Kinley was at high risk for sepsis, a severe blood infection that can spread throughout the body. "If we detect it late it can be very, very damaging and even fatal." Karen Fairchild, M.D., a Neonatologist at the University of Virginia Health System, explained.
But finding the infection before it's too late can be tough. "Once the baby shows signs of sepsis, they may already be very, very sick," Dr. Fairchild said.
Doctors at the University of Virginia developed the HeRO monitor to help pick up on the subtle signs early. "I really think this is revolutionary," Dr. Fairchild said.
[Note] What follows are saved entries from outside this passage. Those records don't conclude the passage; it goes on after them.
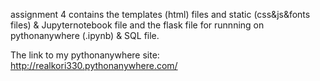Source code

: assignment 4
contains the templates (html) files and static (css&js&fonts files) & Jupyternotebook file and the flask file for runnning on pythonanywhere (.ipynb)
& SQL file.


The link to my pythonanywhere site: http://realkori330.pythonanywhere.com/
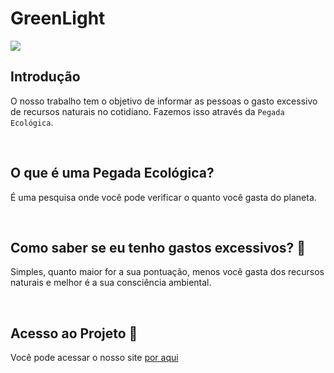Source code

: <h1 text-align="center"> GreenLight </h1>
<img src= "http://img.shields.io/static/v1?label=STATUS&message=EM%20DESENVOLVIMENTO&color=GREEN&style=for-the-badge"/>


## Introdução
O nosso trabalho tem o objetivo de informar as pessoas o gasto excessivo de recursos naturais no cotidiano. 
Fazemos isso através da `Pegada Ecológica`. 

<br>


## O que é uma Pegada Ecológica?
É uma pesquisa onde você pode verificar o quanto você gasta do planeta.

<br>


## Como saber se eu tenho gastos excessivos? :eyes:
Simples, quanto maior for a sua pontuação, menos você gasta dos recursos naturais e melhor é a sua consciência ambiental.

<br>


## Acesso ao Projeto :file_folder:
Você pode acessar o nosso site <a href="https:\\www.greenlight.dev.br" >por aqui</a> 
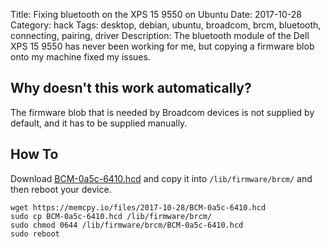 Title: Fixing bluetooth on the XPS 15 9550 on Ubuntu
Date: 2017-10-28
Category: hack
Tags: desktop, debian, ubuntu, broadcom, brcm, bluetooth, connecting, pairing, driver
Description: The bluetooth module of the Dell XPS 15 9550 has never been working for me, but copying a firmware blob onto my machine fixed my issues.

## Why doesn't this work automatically?
The firmware blob that is needed by Broadcom devices is not supplied by default, and it has to be supplied manually.

## How To
Download [BCM-0a5c-6410.hcd](/files/2017-10-28/BCM-0a5c-6410.hcd) and copy it into `/lib/firmware/brcm/` and then reboot your device.

    wget https://memcpy.io/files/2017-10-28/BCM-0a5c-6410.hcd
    sudo cp BCM-0a5c-6410.hcd /lib/firmware/brcm/
    sudo chmod 0644 /lib/firmware/brcm/BCM-0a5c-6410.hcd
    sudo reboot
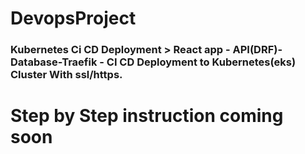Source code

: # DevopsProject
### Kubernetes Ci CD Deployment > React app - API(DRF)-Database-Traefik - CI CD Deployment to Kubernetes(eks) Cluster With ssl/https.





# Step by Step instruction coming soon
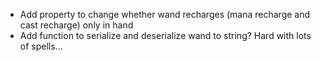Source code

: - Add property to change whether wand recharges (mana recharge and cast recharge) only in hand
- Add function to serialize and deserialize wand to string? Hard with lots of spells...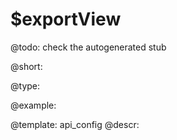 $exportView
=============

@todo:
	check the autogenerated stub


@short:
	

@type:

@example:

@template:	api_config
@descr:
Every hour it identifies changes in babies' heart rate patterns that happen early in sepsis, then creates a score from zero to seven. "If your HeRO score is 1 you have exactly the average rate of illness. If your HeRO score is 2 you have twice the risk, if it's 3 you have three times the risk," Randall Moorman, M.D., a cardiologists at the University of Virginia Health System, explains.
In a study of 3,000 infants, those on the HeRO monitor had their risk of death cut by 20%. Kinley's score was as high as five. She was given antibiotics and now all this new mom and dad have to worry about is parenthood.
Researchers at UVA have been working on the HeRO monitor for more than ten years and it's now being used in a handful of neonatal intensive care units around the country.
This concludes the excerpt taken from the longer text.